[Plain-text document sources]
___

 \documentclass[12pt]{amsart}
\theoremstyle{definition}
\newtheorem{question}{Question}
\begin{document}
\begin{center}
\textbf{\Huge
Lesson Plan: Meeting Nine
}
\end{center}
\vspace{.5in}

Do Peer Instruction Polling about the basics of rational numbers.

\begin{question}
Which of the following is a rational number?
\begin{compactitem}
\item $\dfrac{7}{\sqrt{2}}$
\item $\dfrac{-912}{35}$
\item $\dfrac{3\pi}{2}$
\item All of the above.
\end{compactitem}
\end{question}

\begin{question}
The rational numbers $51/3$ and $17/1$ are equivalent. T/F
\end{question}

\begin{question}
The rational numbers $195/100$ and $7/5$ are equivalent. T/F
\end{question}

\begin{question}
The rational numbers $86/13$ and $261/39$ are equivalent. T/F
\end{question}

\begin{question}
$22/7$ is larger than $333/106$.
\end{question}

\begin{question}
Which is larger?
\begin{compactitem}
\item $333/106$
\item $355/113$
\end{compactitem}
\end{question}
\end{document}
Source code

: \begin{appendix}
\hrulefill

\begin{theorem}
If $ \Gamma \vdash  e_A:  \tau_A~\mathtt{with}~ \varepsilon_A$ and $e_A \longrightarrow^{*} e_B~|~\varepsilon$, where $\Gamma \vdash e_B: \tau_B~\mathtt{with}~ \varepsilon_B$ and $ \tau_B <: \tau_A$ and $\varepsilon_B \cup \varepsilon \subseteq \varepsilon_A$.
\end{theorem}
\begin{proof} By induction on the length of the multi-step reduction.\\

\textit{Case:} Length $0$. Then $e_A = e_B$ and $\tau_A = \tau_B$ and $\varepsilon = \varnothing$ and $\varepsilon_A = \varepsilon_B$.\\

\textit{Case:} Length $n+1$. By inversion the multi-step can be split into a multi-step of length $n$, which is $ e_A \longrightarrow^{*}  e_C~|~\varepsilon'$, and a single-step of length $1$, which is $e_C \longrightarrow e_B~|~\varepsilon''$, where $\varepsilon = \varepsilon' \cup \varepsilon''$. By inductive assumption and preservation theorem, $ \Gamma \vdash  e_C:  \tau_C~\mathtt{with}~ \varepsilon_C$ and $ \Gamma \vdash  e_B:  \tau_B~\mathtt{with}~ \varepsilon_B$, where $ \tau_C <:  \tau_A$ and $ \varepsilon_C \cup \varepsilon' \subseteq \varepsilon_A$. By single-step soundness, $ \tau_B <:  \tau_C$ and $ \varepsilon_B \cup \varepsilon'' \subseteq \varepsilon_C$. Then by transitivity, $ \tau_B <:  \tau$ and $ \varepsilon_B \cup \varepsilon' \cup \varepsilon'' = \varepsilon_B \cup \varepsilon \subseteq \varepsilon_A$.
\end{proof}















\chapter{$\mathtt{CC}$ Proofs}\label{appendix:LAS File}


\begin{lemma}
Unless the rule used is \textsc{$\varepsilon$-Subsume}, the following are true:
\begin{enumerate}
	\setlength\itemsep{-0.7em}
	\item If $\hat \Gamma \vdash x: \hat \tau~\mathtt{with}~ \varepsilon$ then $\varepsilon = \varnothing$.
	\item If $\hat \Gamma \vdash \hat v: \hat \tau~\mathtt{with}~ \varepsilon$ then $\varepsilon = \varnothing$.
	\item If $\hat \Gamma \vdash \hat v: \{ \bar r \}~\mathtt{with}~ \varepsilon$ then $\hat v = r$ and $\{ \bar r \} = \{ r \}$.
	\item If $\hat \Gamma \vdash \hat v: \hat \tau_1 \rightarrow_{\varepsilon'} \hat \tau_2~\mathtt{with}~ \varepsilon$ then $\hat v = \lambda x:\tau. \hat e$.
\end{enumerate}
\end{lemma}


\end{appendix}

___

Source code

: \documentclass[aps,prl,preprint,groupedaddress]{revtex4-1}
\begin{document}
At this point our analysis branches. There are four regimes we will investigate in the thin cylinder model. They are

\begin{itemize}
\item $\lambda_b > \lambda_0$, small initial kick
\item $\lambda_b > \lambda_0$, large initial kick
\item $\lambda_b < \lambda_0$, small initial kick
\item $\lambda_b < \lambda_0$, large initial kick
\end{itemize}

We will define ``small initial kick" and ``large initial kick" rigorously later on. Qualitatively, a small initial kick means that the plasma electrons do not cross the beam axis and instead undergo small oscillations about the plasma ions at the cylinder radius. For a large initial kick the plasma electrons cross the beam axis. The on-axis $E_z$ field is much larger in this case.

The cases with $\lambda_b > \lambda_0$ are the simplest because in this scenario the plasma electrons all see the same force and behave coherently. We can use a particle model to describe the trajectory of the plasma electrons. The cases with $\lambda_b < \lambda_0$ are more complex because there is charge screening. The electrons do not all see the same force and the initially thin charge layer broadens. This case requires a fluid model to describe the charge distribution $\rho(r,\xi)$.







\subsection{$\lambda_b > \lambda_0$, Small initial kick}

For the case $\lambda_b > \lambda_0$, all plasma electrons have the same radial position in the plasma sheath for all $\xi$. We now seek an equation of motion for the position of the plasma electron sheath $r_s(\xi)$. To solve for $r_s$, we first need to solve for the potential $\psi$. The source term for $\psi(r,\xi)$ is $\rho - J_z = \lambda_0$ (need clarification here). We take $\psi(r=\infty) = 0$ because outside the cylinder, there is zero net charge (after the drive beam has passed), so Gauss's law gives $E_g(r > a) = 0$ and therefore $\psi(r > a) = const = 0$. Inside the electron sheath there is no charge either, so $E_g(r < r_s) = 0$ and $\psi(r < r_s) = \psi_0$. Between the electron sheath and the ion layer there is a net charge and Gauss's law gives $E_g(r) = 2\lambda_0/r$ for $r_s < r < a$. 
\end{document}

___

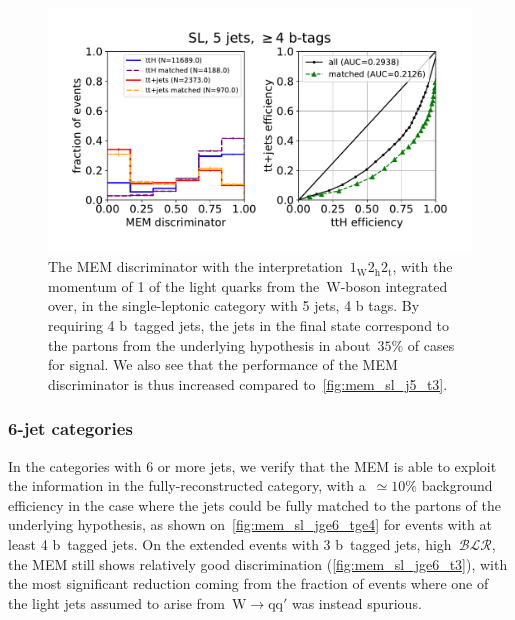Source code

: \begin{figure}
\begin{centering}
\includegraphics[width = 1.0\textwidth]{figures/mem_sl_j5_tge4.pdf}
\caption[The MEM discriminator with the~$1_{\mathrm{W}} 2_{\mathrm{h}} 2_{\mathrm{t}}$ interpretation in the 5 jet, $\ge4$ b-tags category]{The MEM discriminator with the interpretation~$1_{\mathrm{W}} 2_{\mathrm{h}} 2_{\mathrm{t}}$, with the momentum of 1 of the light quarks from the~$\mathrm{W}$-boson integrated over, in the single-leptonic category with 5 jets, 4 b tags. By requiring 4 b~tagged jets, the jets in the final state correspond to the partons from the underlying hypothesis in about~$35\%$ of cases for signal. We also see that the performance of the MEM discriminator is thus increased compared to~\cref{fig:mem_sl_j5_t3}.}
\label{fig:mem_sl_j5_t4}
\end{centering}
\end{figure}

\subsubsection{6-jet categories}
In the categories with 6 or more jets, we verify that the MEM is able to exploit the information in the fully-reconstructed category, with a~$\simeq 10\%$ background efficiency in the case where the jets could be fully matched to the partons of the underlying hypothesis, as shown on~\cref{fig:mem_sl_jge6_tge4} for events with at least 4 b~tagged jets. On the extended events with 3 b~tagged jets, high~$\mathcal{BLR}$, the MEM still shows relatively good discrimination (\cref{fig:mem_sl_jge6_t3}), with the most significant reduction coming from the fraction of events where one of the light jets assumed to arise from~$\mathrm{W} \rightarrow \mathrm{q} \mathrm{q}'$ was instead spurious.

___

REQUIREMENT — The answer must consist of each line from the entries that contains the string "rational".

ANSWER FOR THIS EXERCISE —
Do Peer Instruction Polling about the basics of rational numbers.
Which of the following is a rational number?
The rational numbers $51/3$ and $17/1$ are equivalent. T/F
The rational numbers $195/100$ and $7/5$ are equivalent. T/F
The rational numbers $86/13$ and $261/39$ are equivalent. T/F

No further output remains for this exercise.